PHOTONIC FRONTIERS: DIRECT LASER DIODES: Making direct laser diodes shine more brightly

March 1, 2013
Direct laser diode output, delivered in a line beam or through an optical fiber, is attractive for applications ranging from heat treating and cladding to welding. But the beam quality needed to cut metals remains a tough challenge.
FIGURE 1. Approximate power and beam quality requirements for selected materials-working processes. Details vary with material parameters. Generally larger beams are used in applications that do not require high beam quality, such as hardening and cladding. Applications that require high intensity, such as metal cutting, typically require small spots. BPP is a measure of beam quality.
FIGURE 1. Approximate power and beam quality requirements for selected materials-working processes. Details vary with material parameters. Generally larger beams are used in applications that do not require high beam quality, such as hardening and cladding. Applications that require high intensity, such as metal cutting, typically require small spots. BPP is a measure of beam quality.

When it comes to efficiently converting electrical input into light, laser diodes can't be beat, achieving greater than 70% wall-plug efficiency in the laboratory. But that figure measures high-divergence emission from a small aperture, not a useful beam. The challenge for direct diodes is putting as much of that energy to work as possible.

So far, the best applications have been spreading laser energy uniformly, such as sweeping a square or line beam across a surface for heat treating or metal cladding.1 Fiber beam delivery can concentrate direct-diode power to the intensity needed for welding metals but falls short of the higher brightness needed to cut metals.

Beam quality and direct-diode applications

Diode laser powers are impressive, with tens of watts from single emitters, hundreds of watts from multistripe bars, and thousands of watts from stacks of bars. But edge-emitting diode beams diverge very quickly perpendicular to the thin active layer, which poses challenges for materials working.

Figure 1 shows values of two key laser parameters—beam quality and output power—needed in materials working. The largest application, metal cutting, requires high power and a small intense spot, as shown at lower right. Welding requires larger spot sizes to fuse sheets together. Heat treating and applying metal claddings require high powers spread over large areas, as shown at upper right. Plastic welding and metal soldering require lower powers.
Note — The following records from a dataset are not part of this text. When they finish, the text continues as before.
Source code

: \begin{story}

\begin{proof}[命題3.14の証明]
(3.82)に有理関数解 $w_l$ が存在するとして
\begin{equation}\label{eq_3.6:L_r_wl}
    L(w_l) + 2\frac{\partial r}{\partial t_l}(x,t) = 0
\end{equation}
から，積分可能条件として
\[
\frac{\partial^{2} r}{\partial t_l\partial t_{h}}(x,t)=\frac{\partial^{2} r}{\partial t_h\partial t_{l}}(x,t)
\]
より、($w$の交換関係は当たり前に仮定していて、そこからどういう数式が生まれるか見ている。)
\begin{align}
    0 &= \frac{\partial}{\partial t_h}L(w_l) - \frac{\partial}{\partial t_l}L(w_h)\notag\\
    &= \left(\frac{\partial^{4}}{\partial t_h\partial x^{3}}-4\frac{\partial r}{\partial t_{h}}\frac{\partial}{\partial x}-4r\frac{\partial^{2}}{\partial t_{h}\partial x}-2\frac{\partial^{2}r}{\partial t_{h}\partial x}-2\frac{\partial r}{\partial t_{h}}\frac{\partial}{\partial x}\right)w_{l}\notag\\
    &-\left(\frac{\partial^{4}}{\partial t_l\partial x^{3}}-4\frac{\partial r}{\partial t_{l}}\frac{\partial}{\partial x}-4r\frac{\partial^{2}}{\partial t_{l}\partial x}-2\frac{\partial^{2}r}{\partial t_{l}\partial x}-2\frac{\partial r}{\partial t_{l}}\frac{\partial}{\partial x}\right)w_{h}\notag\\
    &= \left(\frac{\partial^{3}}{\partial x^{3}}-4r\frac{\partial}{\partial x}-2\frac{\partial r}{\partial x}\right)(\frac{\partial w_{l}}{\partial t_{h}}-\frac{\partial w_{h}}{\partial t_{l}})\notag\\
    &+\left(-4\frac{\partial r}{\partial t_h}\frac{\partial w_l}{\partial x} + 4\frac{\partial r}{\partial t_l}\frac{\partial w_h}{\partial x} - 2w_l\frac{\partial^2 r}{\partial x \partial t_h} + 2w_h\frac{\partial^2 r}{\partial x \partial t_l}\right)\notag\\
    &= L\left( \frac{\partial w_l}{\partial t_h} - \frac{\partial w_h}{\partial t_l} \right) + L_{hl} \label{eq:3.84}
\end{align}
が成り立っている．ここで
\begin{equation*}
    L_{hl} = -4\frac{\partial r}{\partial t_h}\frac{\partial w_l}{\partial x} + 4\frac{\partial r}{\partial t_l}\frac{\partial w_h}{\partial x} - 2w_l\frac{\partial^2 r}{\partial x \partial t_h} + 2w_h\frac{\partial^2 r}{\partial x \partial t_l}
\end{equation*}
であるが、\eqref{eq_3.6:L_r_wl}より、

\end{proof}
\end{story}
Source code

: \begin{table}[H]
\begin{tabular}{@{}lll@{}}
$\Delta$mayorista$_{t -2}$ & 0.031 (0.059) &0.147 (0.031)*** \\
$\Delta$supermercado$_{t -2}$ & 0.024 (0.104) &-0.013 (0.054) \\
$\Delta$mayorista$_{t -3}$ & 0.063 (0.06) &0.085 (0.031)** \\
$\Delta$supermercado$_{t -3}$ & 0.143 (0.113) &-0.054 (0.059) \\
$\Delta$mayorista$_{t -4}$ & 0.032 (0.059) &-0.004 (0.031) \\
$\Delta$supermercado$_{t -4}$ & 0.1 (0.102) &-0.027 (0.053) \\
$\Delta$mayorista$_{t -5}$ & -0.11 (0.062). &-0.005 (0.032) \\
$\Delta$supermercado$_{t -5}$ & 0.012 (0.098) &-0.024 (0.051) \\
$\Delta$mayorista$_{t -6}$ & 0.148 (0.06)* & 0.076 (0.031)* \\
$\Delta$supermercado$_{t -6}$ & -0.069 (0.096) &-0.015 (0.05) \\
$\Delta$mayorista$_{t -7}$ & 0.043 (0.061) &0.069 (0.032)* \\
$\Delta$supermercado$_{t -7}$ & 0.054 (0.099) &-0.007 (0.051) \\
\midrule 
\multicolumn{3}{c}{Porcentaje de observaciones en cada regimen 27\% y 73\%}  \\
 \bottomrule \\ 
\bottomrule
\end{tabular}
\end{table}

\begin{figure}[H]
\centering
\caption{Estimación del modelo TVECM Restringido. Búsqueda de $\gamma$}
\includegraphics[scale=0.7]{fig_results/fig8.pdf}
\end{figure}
Direct diodes can be tailored to fit many applications. They are "ideal heat sources for large-area heat processing," says Frank Gaebler, director of marketing for materials processing at Coherent Inc. (Santa Clara, CA). Multiple-stripe diode bars can be stacked to generate direct-diode powers to 8 kW. Stacks with beam-shaping masks and optics can produce beams from 1 × 3 mm to lines 6 × 36 mm. "A large mode with a top-hat profile is very fast and efficient" in applying wear-resistant cladding layers to metal shafts used in the oil industry, says Gaebler. Multikilowatt line beams heat large areas fast, speeding processing.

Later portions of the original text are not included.